--- EXERCISE DATA Enclosed Below ---
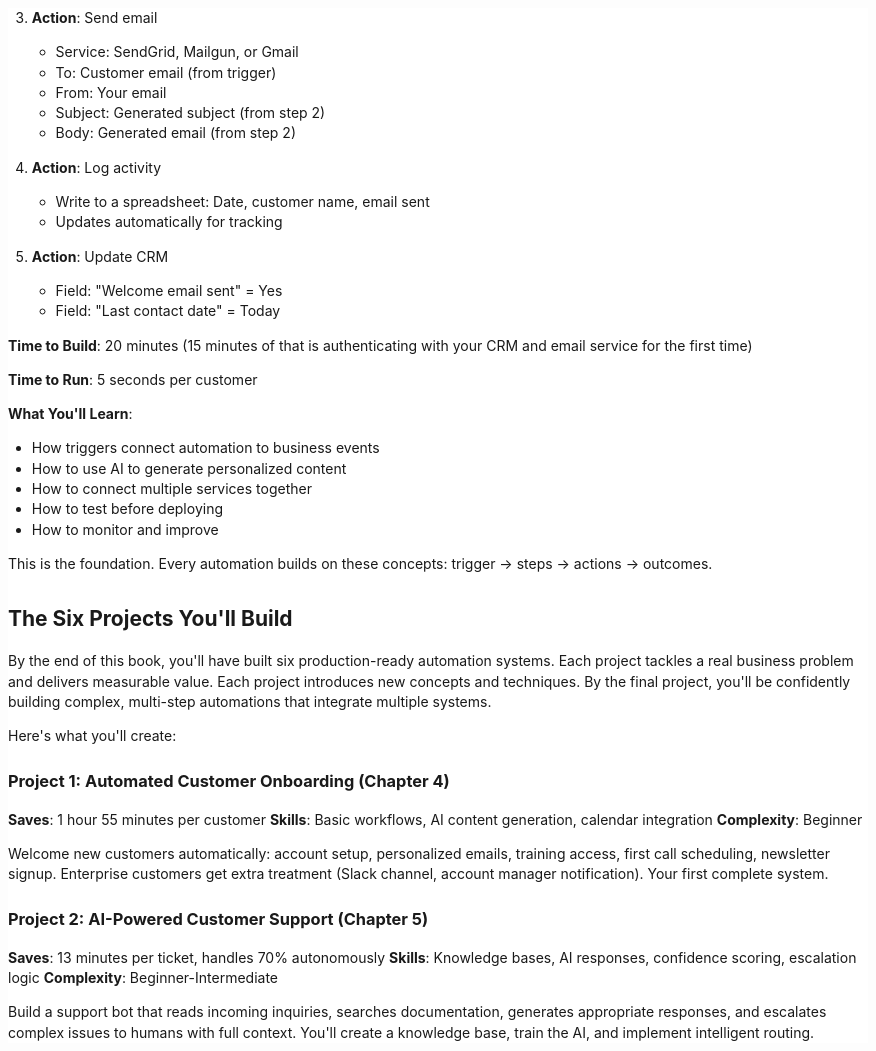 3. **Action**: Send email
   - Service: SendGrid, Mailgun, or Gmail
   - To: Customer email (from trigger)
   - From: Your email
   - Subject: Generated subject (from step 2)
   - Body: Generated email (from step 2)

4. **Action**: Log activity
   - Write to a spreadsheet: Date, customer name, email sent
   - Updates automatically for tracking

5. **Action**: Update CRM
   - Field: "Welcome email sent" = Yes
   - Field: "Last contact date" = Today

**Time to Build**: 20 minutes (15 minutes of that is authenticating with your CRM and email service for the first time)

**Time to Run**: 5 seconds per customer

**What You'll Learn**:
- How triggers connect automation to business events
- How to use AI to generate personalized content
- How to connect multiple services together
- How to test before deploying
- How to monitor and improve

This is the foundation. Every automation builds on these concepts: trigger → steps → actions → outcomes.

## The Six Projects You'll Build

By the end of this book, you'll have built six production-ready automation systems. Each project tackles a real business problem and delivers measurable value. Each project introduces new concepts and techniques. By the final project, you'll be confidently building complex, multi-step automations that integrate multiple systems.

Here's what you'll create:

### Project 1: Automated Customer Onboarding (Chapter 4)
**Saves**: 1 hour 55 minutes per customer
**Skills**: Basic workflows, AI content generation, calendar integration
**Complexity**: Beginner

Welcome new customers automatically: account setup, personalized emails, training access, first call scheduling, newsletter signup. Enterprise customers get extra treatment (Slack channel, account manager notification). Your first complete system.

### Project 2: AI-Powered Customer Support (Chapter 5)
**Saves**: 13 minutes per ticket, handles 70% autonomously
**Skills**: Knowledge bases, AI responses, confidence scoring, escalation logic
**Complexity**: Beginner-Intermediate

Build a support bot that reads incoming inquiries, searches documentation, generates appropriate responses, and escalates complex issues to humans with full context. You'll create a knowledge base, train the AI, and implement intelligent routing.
--- End of Enclosed EXERCISE DATA ---
--- EXERCISE DATA Enclosed Below ---
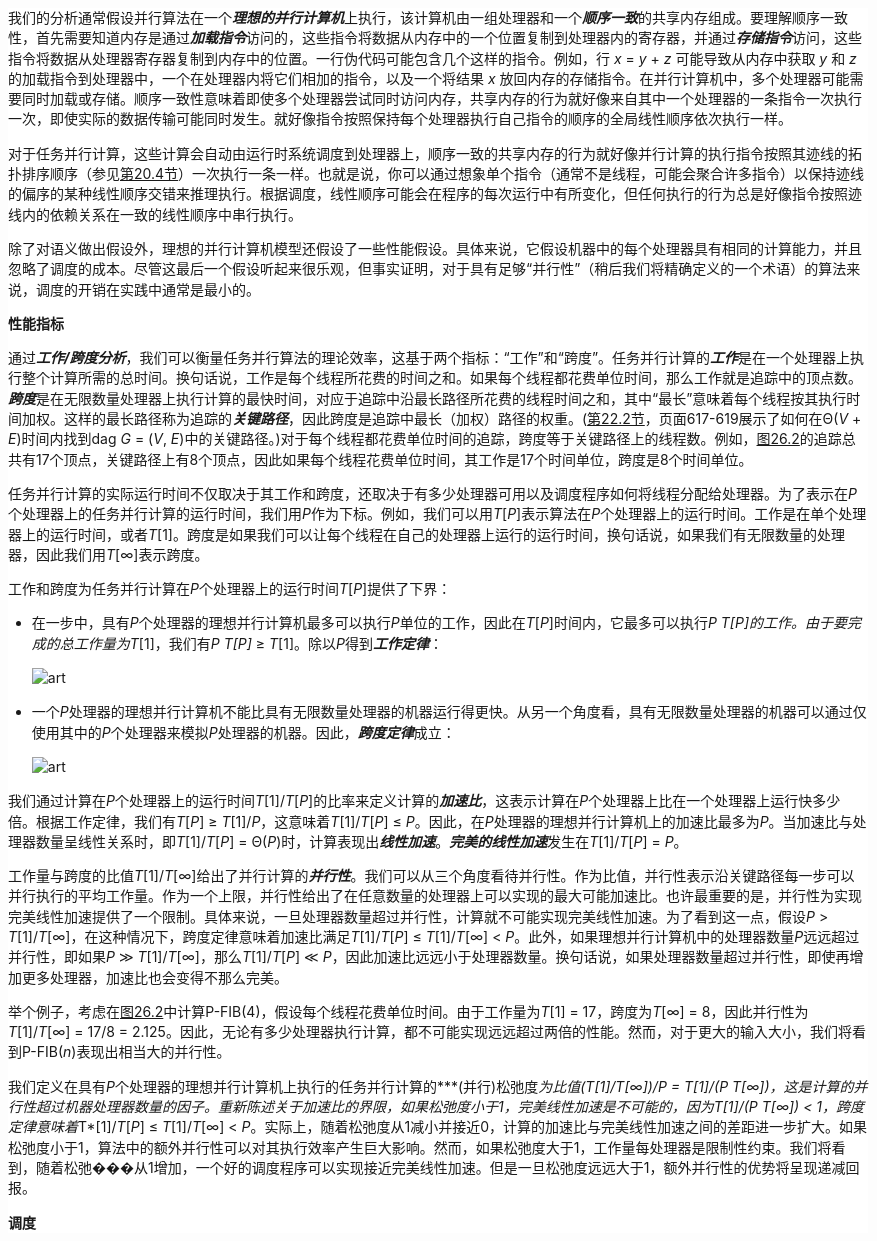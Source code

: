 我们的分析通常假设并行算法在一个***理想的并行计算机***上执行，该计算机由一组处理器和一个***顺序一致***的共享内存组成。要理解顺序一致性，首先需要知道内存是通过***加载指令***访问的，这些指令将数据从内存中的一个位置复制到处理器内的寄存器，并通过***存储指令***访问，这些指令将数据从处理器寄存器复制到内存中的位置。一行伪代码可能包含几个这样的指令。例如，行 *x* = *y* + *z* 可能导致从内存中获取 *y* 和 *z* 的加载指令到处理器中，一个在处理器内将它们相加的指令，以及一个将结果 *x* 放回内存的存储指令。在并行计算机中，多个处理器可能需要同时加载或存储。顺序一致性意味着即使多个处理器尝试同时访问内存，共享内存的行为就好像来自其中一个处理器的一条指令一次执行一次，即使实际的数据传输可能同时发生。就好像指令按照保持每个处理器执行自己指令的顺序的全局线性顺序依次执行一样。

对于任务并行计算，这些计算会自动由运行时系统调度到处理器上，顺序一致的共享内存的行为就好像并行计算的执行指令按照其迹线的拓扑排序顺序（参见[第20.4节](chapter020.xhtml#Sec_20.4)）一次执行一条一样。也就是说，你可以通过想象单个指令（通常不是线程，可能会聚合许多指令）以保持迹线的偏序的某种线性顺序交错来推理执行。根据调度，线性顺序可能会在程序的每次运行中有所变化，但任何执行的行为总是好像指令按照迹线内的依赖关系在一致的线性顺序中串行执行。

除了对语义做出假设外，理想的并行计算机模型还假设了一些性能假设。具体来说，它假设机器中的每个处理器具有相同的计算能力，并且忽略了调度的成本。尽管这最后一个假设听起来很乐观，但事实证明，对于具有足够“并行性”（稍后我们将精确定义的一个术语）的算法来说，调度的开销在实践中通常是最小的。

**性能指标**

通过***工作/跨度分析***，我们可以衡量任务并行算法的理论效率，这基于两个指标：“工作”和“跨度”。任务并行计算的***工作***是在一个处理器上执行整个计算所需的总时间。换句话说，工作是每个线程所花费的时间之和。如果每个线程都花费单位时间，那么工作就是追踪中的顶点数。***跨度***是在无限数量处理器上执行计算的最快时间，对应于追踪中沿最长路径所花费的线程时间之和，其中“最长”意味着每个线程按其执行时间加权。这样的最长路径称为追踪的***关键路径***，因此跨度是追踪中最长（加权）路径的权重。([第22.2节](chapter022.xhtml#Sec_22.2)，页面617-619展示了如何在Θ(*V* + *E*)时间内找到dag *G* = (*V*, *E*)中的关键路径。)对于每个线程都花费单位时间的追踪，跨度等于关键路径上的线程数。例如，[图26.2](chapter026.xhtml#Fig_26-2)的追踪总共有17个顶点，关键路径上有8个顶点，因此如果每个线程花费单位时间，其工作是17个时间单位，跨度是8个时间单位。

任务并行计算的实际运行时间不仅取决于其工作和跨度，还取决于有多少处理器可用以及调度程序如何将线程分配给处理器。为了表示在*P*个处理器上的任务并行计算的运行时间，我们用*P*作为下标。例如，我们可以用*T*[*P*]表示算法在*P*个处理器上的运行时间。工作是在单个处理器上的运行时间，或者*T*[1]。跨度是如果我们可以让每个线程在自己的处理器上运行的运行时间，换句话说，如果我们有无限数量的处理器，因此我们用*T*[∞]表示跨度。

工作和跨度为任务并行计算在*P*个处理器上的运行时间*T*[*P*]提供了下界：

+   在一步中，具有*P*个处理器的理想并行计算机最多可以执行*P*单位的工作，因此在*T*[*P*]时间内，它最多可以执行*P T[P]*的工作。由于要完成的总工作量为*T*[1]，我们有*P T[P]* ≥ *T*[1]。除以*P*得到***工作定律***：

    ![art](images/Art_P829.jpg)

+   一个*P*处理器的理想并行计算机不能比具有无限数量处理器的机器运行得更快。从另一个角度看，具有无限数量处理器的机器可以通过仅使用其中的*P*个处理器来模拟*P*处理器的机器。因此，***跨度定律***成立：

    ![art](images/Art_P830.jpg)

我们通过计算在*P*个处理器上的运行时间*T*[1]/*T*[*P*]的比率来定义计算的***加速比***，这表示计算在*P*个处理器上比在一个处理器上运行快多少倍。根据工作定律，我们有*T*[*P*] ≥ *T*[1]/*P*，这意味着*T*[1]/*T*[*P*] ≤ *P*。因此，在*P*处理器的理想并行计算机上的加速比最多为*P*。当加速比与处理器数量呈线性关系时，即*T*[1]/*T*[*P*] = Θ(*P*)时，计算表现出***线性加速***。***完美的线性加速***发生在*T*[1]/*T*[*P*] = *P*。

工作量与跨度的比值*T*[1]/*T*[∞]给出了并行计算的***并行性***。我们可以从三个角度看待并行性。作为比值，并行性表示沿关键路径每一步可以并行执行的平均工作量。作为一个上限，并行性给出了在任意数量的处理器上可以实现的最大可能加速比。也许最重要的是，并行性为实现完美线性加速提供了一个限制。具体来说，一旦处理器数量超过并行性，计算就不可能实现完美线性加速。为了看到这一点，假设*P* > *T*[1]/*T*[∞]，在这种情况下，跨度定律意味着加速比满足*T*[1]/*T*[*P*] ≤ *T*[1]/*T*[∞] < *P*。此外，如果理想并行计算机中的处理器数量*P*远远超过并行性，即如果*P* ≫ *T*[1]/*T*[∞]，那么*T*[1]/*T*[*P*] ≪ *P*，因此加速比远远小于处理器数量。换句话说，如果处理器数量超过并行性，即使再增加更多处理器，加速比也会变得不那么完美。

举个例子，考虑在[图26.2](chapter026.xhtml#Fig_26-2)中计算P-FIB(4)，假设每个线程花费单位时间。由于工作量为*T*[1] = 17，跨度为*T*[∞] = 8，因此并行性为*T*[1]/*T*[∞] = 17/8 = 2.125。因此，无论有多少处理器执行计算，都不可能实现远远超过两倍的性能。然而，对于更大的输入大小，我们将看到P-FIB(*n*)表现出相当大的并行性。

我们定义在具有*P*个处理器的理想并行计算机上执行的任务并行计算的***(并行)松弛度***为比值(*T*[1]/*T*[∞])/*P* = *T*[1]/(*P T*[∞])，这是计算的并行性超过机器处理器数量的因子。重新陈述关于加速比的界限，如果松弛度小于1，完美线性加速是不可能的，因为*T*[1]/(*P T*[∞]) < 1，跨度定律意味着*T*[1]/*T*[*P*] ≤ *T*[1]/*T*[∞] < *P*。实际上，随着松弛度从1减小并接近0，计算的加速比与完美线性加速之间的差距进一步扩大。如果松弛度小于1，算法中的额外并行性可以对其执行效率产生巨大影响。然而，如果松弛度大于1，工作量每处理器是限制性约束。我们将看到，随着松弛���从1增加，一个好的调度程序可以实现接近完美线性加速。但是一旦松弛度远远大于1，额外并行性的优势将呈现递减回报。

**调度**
--- End of Enclosed EXERCISE DATA ---
- _WHAT YOU SHOULD DO_: Show every line of the listing in which the string "Skills" can be found.

- _EXPECTED ANSWER_:
**Skills**: Basic workflows, AI content generation, calendar integration
**Skills**: Knowledge bases, AI responses, confidence scoring, escalation logic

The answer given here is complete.